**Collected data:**
--
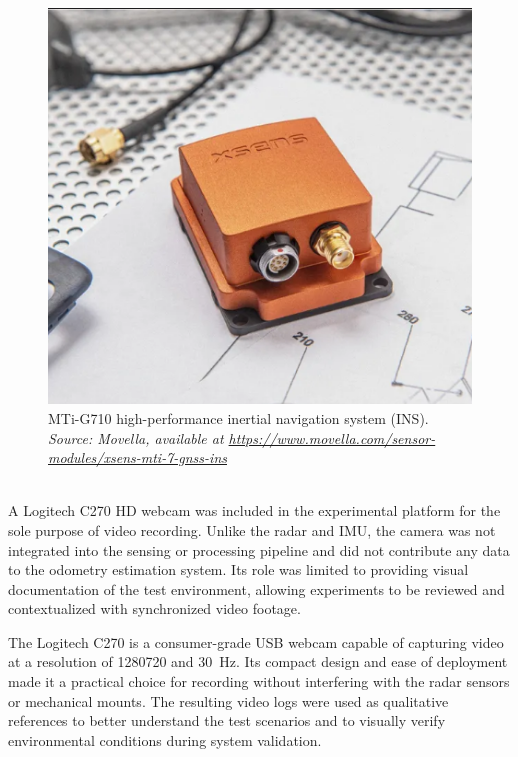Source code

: \begin{figure}[!htbp]
    \centering
    \includegraphics[width=1.0\linewidth]{images/mti_g710.png}
    \caption{MTi-G710 high-performance inertial navigation system (INS).\\
    \textit{Source: Movella, available at \url{https://www.movella.com/sensor-modules/xsens-mti-7-gnss-ins}}}
    \label{fig:MTi-G710 sensor}
\end{figure}

\hfill
\\
A Logitech C270 HD webcam was included in the experimental platform for the sole purpose of video recording.  
Unlike the radar and IMU, the camera was not integrated into the sensing or processing pipeline and did not contribute any data to the odometry estimation system.  
Its role was limited to providing visual documentation of the test environment, allowing experiments to be reviewed and contextualized with synchronized video footage.  

The Logitech C270 is a consumer-grade USB webcam capable of capturing video at a resolution of \SI{1280}{\times}\SI{720}{} and \SI{30}{\hertz}.  
Its compact design and ease of deployment made it a practical choice for recording without interfering with the radar sensors or mechanical mounts.  
The resulting video logs were used as qualitative references to better understand the test scenarios and to visually verify environmental conditions during system validation.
--
**What you should do:** Give back all entries exactly. No pictures belong in the copy.

**Exercise result:**
Source code

: \begin{figure}[!htbp]
    \centering
    \includegraphics[width=1.0\linewidth]{images/mti_g710.png}
    \caption{MTi-G710 high-performance inertial navigation system (INS).\\
    \textit{Source: Movella, available at \url{https://www.movella.com/sensor-modules/xsens-mti-7-gnss-ins}}}
    \label{fig:MTi-G710 sensor}
\end{figure}

\hfill
\\
A Logitech C270 HD webcam was included in the experimental platform for the sole purpose of video recording.  
Unlike the radar and IMU, the camera was not integrated into the sensing or processing pipeline and did not contribute any data to the odometry estimation system.  
Its role was limited to providing visual documentation of the test environment, allowing experiments to be reviewed and contextualized with synchronized video footage.  

The Logitech C270 is a consumer-grade USB webcam capable of capturing video at a resolution of \SI{1280}{\times}\SI{720}{} and \SI{30}{\hertz}.  
Its compact design and ease of deployment made it a practical choice for recording without interfering with the radar sensors or mechanical mounts.  
The resulting video logs were used as qualitative references to better understand the test scenarios and to visually verify environmental conditions during system validation.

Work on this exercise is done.